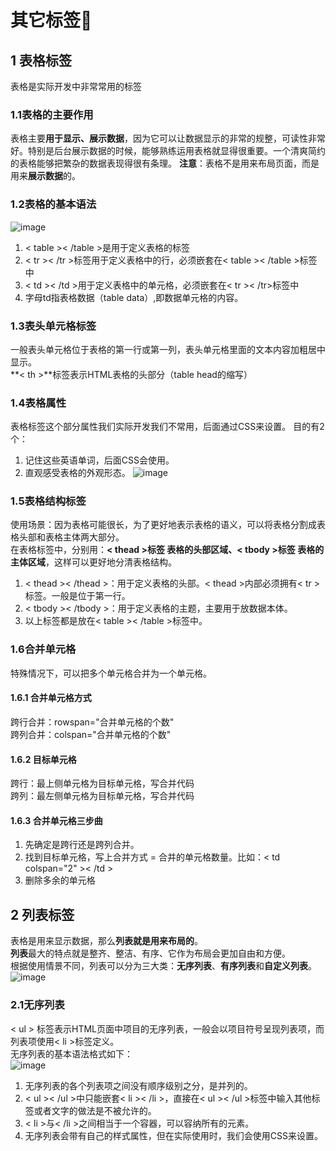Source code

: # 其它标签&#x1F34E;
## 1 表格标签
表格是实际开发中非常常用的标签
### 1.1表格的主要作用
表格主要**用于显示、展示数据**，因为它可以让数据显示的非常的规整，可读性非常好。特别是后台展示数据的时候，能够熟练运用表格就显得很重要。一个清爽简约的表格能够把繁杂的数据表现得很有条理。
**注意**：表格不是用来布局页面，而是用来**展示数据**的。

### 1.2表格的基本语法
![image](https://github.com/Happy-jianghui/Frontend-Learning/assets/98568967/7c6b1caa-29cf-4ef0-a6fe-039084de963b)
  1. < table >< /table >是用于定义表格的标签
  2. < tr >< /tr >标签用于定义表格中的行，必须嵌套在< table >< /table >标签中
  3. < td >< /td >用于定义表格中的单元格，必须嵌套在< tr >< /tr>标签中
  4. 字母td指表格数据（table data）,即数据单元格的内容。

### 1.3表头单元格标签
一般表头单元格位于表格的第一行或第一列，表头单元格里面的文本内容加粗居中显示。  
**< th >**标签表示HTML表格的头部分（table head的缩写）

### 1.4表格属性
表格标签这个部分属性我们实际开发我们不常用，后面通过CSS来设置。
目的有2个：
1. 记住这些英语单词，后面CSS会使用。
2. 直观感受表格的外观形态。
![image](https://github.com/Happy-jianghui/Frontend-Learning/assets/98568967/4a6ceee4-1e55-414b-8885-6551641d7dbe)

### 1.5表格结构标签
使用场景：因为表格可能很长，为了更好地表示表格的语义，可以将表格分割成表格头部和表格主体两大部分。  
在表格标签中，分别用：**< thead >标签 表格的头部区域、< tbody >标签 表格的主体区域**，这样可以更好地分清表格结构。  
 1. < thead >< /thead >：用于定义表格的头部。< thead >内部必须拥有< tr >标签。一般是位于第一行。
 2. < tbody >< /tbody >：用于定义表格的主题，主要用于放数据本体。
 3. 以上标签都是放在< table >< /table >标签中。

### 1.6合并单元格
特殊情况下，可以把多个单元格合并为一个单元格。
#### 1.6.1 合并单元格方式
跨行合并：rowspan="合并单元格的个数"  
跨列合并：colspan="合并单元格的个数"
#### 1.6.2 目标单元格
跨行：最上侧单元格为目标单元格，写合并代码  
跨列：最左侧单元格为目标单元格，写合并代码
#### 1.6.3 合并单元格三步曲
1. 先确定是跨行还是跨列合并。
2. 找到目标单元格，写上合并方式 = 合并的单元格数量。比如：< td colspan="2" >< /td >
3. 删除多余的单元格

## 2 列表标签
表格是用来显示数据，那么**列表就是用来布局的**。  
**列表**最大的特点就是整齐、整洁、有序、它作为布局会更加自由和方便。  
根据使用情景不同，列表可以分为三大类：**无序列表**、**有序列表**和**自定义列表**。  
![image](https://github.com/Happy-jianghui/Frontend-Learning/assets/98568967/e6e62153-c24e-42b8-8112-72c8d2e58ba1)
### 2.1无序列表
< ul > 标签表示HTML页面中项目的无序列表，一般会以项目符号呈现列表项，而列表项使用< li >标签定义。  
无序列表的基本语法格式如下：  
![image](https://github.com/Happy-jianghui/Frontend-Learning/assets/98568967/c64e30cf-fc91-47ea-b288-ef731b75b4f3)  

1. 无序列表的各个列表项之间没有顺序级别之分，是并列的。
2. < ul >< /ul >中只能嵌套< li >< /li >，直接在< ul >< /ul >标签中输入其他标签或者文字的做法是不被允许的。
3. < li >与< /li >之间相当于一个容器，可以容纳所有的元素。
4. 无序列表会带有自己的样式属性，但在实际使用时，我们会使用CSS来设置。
· · · · ·
▶ **WHAT THE EXERCISE ASKS**: In the listing above, find the line containing "### 1.2表格的基本语法" and the line containing "1. 先确定是跨行还是跨列合并。". Output them and every line between, exactly, and nothing else.

▶ **RESULT OF THE TASK**:
### 1.2表格的基本语法
![image](https://github.com/Happy-jianghui/Frontend-Learning/assets/98568967/7c6b1caa-29cf-4ef0-a6fe-039084de963b)
  1. < table >< /table >是用于定义表格的标签
  2. < tr >< /tr >标签用于定义表格中的行，必须嵌套在< table >< /table >标签中
  3. < td >< /td >用于定义表格中的单元格，必须嵌套在< tr >< /tr>标签中
  4. 字母td指表格数据（table data）,即数据单元格的内容。

### 1.3表头单元格标签
一般表头单元格位于表格的第一行或第一列，表头单元格里面的文本内容加粗居中显示。  
**< th >**标签表示HTML表格的头部分（table head的缩写）

### 1.4表格属性
表格标签这个部分属性我们实际开发我们不常用，后面通过CSS来设置。
目的有2个：
1. 记住这些英语单词，后面CSS会使用。
2. 直观感受表格的外观形态。
![image](https://github.com/Happy-jianghui/Frontend-Learning/assets/98568967/4a6ceee4-1e55-414b-8885-6551641d7dbe)

### 1.5表格结构标签
使用场景：因为表格可能很长，为了更好地表示表格的语义，可以将表格分割成表格头部和表格主体两大部分。  
在表格标签中，分别用：**< thead >标签 表格的头部区域、< tbody >标签 表格的主体区域**，这样可以更好地分清表格结构。  
 1. < thead >< /thead >：用于定义表格的头部。< thead >内部必须拥有< tr >标签。一般是位于第一行。
 2. < tbody >< /tbody >：用于定义表格的主题，主要用于放数据本体。
 3. 以上标签都是放在< table >< /table >标签中。

### 1.6合并单元格
特殊情况下，可以把多个单元格合并为一个单元格。
#### 1.6.1 合并单元格方式
跨行合并：rowspan="合并单元格的个数"  
跨列合并：colspan="合并单元格的个数"
#### 1.6.2 目标单元格
跨行：最上侧单元格为目标单元格，写合并代码  
跨列：最左侧单元格为目标单元格，写合并代码
#### 1.6.3 合并单元格三步曲
1. 先确定是跨行还是跨列合并。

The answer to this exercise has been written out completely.